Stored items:
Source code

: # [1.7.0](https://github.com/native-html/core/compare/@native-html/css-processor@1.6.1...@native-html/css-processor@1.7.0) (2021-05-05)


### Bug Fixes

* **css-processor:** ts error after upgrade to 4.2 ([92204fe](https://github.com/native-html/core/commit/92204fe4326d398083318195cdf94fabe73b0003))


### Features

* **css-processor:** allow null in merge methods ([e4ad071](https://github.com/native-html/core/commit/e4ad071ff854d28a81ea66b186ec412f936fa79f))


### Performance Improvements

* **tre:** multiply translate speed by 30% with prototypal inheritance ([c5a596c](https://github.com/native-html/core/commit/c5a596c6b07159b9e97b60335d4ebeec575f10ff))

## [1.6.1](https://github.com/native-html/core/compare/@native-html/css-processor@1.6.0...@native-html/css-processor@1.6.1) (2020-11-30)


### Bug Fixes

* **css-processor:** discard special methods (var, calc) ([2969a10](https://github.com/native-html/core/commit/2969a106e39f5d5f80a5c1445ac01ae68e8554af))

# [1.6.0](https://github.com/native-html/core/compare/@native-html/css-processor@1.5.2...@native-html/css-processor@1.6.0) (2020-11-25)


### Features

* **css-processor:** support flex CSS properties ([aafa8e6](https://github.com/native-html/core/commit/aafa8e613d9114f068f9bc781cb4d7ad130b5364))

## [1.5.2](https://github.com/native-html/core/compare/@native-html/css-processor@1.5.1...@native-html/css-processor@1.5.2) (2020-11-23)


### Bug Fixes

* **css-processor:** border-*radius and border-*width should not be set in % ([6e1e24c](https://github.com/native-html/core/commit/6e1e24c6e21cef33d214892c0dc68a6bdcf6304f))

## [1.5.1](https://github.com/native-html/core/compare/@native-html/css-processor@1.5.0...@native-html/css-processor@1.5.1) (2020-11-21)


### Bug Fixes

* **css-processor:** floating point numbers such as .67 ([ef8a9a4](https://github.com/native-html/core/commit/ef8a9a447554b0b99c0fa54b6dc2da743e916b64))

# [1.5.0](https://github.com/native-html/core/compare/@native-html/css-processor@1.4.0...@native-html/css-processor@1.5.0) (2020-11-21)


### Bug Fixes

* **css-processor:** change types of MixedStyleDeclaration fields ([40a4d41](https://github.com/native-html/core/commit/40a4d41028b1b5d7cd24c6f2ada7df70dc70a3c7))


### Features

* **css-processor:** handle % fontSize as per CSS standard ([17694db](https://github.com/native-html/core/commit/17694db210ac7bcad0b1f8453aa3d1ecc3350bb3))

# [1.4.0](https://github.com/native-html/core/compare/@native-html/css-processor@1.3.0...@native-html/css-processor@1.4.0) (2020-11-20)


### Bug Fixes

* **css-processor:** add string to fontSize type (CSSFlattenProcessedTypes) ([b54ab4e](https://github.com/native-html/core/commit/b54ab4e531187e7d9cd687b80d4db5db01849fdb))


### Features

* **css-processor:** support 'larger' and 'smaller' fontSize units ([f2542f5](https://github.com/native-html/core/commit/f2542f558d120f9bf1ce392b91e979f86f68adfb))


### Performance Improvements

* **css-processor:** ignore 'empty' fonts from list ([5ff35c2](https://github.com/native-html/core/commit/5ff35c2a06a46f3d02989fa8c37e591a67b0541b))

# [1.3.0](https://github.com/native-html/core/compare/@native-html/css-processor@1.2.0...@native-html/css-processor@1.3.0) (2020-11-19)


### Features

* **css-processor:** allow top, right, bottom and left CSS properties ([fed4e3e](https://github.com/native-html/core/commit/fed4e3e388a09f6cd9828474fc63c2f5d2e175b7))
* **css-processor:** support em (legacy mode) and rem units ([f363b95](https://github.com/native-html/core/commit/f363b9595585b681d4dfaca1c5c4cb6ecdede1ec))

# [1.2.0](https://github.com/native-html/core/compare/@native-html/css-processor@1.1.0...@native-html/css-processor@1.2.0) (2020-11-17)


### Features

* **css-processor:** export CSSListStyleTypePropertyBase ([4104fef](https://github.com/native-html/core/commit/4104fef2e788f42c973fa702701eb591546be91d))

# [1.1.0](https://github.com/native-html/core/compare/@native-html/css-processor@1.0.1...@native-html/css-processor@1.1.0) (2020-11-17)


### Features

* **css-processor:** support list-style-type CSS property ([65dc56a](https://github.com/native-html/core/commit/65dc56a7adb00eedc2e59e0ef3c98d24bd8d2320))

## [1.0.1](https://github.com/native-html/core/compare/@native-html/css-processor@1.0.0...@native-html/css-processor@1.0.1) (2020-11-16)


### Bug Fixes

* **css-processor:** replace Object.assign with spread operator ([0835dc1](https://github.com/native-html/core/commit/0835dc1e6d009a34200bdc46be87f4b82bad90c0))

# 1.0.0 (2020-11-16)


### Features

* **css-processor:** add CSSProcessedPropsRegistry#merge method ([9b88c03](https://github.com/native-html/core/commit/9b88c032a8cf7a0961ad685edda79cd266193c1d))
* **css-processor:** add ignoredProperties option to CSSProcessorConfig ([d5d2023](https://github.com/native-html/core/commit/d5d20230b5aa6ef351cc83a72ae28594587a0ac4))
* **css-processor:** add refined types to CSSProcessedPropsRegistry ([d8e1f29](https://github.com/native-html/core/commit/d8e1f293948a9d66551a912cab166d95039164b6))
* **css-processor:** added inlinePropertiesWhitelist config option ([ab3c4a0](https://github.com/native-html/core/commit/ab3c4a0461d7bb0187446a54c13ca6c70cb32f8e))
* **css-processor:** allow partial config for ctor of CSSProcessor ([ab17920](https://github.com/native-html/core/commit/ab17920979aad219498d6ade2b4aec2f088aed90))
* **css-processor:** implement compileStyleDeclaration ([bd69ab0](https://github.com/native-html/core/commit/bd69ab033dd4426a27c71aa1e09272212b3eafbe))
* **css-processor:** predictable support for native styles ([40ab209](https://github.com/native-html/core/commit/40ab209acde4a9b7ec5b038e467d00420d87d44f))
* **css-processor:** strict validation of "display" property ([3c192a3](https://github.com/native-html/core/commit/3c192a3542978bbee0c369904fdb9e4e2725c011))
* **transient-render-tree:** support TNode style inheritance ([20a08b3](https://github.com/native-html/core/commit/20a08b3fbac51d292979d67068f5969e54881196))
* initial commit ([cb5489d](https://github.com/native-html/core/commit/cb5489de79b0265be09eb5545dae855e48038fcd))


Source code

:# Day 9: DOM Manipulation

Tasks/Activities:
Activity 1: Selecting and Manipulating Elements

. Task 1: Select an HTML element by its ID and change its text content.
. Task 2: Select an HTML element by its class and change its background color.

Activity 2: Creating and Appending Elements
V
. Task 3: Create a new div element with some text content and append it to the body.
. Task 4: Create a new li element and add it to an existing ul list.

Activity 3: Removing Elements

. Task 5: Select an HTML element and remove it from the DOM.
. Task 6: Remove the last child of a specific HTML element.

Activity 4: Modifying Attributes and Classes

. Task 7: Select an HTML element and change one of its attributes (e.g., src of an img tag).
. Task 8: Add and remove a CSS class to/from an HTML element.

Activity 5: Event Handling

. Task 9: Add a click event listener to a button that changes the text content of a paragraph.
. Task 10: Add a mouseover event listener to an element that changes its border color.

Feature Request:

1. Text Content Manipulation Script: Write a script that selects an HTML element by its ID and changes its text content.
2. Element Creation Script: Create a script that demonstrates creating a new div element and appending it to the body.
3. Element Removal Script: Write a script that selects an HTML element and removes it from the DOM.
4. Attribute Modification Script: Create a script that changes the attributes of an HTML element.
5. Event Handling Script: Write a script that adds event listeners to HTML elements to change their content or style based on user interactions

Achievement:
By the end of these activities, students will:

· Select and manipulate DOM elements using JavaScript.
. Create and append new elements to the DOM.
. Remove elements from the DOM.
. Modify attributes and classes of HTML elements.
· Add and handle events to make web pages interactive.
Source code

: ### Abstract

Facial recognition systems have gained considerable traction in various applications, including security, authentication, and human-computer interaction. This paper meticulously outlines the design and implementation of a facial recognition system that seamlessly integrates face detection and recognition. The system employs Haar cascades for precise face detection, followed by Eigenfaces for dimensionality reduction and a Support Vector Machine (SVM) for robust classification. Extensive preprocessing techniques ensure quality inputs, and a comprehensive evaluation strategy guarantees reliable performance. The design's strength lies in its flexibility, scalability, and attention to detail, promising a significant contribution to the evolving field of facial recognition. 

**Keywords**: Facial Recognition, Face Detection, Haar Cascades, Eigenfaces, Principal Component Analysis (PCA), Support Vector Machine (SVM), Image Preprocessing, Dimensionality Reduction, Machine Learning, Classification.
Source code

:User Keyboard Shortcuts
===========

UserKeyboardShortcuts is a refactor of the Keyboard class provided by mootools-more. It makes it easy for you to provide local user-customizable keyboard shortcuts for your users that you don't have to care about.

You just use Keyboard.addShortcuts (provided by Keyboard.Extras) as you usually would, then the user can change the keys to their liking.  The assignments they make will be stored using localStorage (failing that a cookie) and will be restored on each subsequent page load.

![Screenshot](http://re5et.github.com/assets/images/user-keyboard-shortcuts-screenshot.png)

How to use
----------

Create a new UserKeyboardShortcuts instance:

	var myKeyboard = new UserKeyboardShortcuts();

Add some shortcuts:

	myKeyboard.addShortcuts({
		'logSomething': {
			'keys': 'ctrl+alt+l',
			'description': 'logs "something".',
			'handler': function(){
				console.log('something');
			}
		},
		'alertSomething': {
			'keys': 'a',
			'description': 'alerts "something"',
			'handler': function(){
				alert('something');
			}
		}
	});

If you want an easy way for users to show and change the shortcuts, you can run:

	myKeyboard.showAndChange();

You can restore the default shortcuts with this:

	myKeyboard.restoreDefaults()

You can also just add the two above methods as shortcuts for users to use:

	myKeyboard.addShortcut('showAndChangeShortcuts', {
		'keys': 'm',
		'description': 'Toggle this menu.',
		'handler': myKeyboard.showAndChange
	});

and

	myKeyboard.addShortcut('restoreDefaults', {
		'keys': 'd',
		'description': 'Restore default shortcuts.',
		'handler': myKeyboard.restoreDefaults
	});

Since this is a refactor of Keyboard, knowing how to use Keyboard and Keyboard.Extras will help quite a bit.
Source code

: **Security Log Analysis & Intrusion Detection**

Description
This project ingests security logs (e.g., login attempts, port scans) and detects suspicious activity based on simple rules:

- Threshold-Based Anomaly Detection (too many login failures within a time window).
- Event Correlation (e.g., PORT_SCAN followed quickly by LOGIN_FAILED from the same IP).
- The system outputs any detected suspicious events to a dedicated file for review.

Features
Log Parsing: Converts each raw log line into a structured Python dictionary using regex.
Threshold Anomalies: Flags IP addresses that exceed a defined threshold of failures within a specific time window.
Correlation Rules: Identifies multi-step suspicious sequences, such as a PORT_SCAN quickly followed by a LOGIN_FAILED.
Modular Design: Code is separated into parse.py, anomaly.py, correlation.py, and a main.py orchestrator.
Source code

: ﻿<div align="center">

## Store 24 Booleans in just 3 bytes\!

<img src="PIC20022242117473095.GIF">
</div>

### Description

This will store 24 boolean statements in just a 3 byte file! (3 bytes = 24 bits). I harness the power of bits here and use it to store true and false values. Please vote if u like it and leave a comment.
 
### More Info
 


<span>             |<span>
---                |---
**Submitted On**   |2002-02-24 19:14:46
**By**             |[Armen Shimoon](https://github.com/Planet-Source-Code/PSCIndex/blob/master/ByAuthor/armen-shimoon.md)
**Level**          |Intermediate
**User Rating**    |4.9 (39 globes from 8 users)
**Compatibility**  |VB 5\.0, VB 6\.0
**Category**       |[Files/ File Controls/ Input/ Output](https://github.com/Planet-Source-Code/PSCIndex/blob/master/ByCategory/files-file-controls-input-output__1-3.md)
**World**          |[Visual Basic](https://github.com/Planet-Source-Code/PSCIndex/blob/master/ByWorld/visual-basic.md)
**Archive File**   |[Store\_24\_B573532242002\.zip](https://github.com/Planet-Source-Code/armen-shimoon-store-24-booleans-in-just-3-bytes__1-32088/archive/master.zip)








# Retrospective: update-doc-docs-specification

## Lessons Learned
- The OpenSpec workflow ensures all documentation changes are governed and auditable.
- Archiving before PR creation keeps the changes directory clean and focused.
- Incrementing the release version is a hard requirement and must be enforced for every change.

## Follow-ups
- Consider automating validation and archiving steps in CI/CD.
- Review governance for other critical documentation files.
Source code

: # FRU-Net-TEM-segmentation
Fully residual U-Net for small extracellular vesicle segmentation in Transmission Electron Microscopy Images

* What to do *
Check the lines above for the word "CSSProcessedPropsRegistry" and give the number of lines where it appears, with no other text.

* Response to this exercise *
2